(Given data begins)

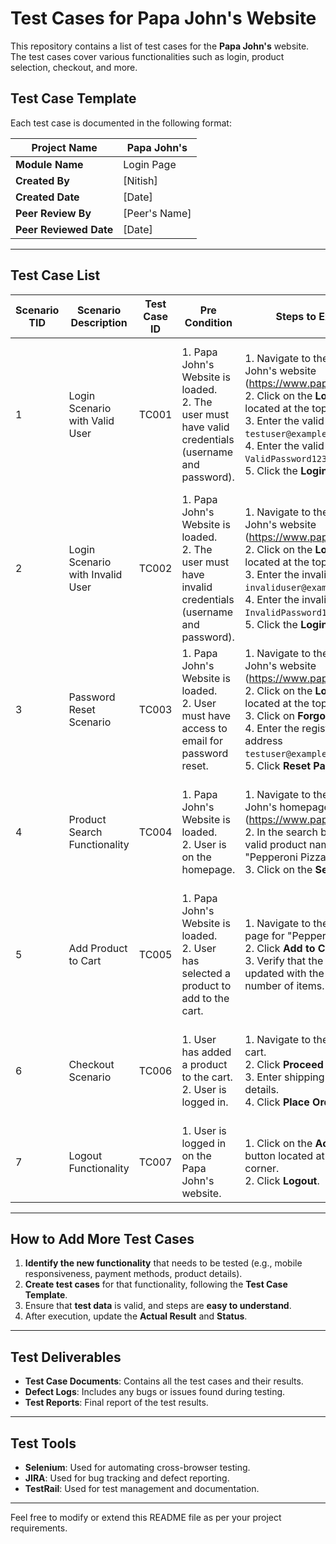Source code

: # Test Cases for Papa John's Website

This repository contains a list of test cases for the **Papa John's** website. The test cases cover various functionalities such as login, product selection, checkout, and more.

## Test Case Template

Each test case is documented in the following format:

| **Project Name**   | Papa John's                                                                 |
|--------------------|-----------------------------------------------------------------------------|
| **Module Name**    | Login Page                                                                   |
| **Created By**     | [Nitish]                                                                  |
| **Created Date**   | [Date]                                                                       |
| **Peer Review By** | [Peer's Name]                                                                |
| **Peer Reviewed Date** | [Date]                                                                   |

---

## Test Case List

| **Scenario TID** | **Scenario Description**        | **Test Case ID** | **Pre Condition**                           | **Steps to Execute**                                                                                                                                                                                                                                                                      | **Expected Result**                                                                                         | **Actual Result**                                 | **Status** | **Executed QA Name** | **Misc (Comments)** |
|------------------|----------------------------------|------------------|---------------------------------------------|------------------------------------------------------------------------------------------------------------------------------------------------------------------------------------------------------------------------------------------------------------------------------------------|------------------------------------------------------------------------------------------------------------|-------------------------------------------------|------------|----------------------|----------------------|
| 1                | Login Scenario with Valid User  | TC001            | 1. Papa John's Website is loaded. <br> 2. The user must have valid credentials (username and password).  | 1. Navigate to the Papa John's website (https://www.papajohns.com). <br> 2. Click on the **Login** button located at the top right corner. <br> 3. Enter the valid **username** `testuser@example.com`. <br> 4. Enter the valid **password** `ValidPassword123`. <br> 5. Click the **Login** button. | Login should work with valid credentials and user should be redirected to the homepage with their account info displayed. | Login is working with valid credentials. User is redirected to homepage. | Pass       | [QA Name]            | -                    |
| 2                | Login Scenario with Invalid User | TC002            | 1. Papa John's Website is loaded. <br> 2. The user must have invalid credentials (username and password). | 1. Navigate to the Papa John's website (https://www.papajohns.com). <br> 2. Click on the **Login** button located at the top right corner. <br> 3. Enter the invalid **username** `invaliduser@example.com`. <br> 4. Enter the invalid **password** `InvalidPassword123`. <br> 5. Click the **Login** button. | An error message should be displayed indicating invalid credentials. The user should not be logged in.       | Login failed, error message "Invalid credentials" displayed.     | Pass       | [QA Name]            | -                    |
| 3                | Password Reset Scenario          | TC003            | 1. Papa John's Website is loaded. <br> 2. User must have access to email for password reset.  | 1. Navigate to the Papa John's website (https://www.papajohns.com). <br> 2. Click on the **Login** button located at the top right corner. <br> 3. Click on **Forgot Password**. <br> 4. Enter the registered email address `testuser@example.com`. <br> 5. Click **Reset Password**. | User should receive an email with password reset instructions.                                               | Email received with reset instructions.                 | Pass       | [QA Name]            | -                    |
| 4                | Product Search Functionality     | TC004            | 1. Papa John's Website is loaded. <br> 2. User is on the homepage.  | 1. Navigate to the Papa John's homepage (https://www.papajohns.com). <br> 2. In the search bar, enter a valid product name, e.g., "Pepperoni Pizza". <br> 3. Click on the **Search** button. | Search results should display products related to the search term entered.                                  | Results show Pepperoni Pizza in search results.         | Pass       | [QA Name]            | -                    |
| 5                | Add Product to Cart              | TC005            | 1. Papa John's Website is loaded. <br> 2. User has selected a product to add to the cart.  | 1. Navigate to the product page for "Pepperoni Pizza". <br> 2. Click **Add to Cart** button. <br> 3. Verify that the cart icon is updated with the correct number of items. | Product should be added to the cart and the cart icon should reflect the added item.                         | Product added to the cart and cart icon updated.        | Pass       | [QA Name]            | -                    |
| 6                | Checkout Scenario                | TC006            | 1. User has added a product to the cart. <br> 2. User is logged in.  | 1. Navigate to the shopping cart. <br> 2. Click **Proceed to Checkout**. <br> 3. Enter shipping and payment details. <br> 4. Click **Place Order**. | Order should be placed successfully, and the user should see an order confirmation page.                     | Order placed successfully. Confirmation page displayed. | Pass       | [QA Name]            | -                    |
| 7                | Logout Functionality             | TC007            | 1. User is logged in on the Papa John's website.  | 1. Click on the **Account** button located at the top right corner. <br> 2. Click **Logout**. | User should be logged out and redirected to the homepage.                                                      | User logged out and redirected to homepage.           | Pass       | [QA Name]            | -                    |

---

## How to Add More Test Cases

1. **Identify the new functionality** that needs to be tested (e.g., mobile responsiveness, payment methods, product details).
2. **Create test cases** for that functionality, following the **Test Case Template**.
3. Ensure that **test data** is valid, and steps are **easy to understand**.
4. After execution, update the **Actual Result** and **Status**.

---

## Test Deliverables

- **Test Case Documents**: Contains all the test cases and their results.
- **Defect Logs**: Includes any bugs or issues found during testing.
- **Test Reports**: Final report of the test results.

---

## Test Tools

- **Selenium**: Used for automating cross-browser testing.
- **JIRA**: Used for bug tracking and defect reporting.
- **TestRail**: Used for test management and documentation.

---

Feel free to modify or extend this README file as per your project requirements.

(Given data ends)

Problem to work on: Could you print, word for word, the line containing "- **TestRail**: Used" and every line after it through the end of the records, and nothing else?

Written response:
- **TestRail**: Used for test management and documentation.

---

Feel free to modify or extend this README file as per your project requirements.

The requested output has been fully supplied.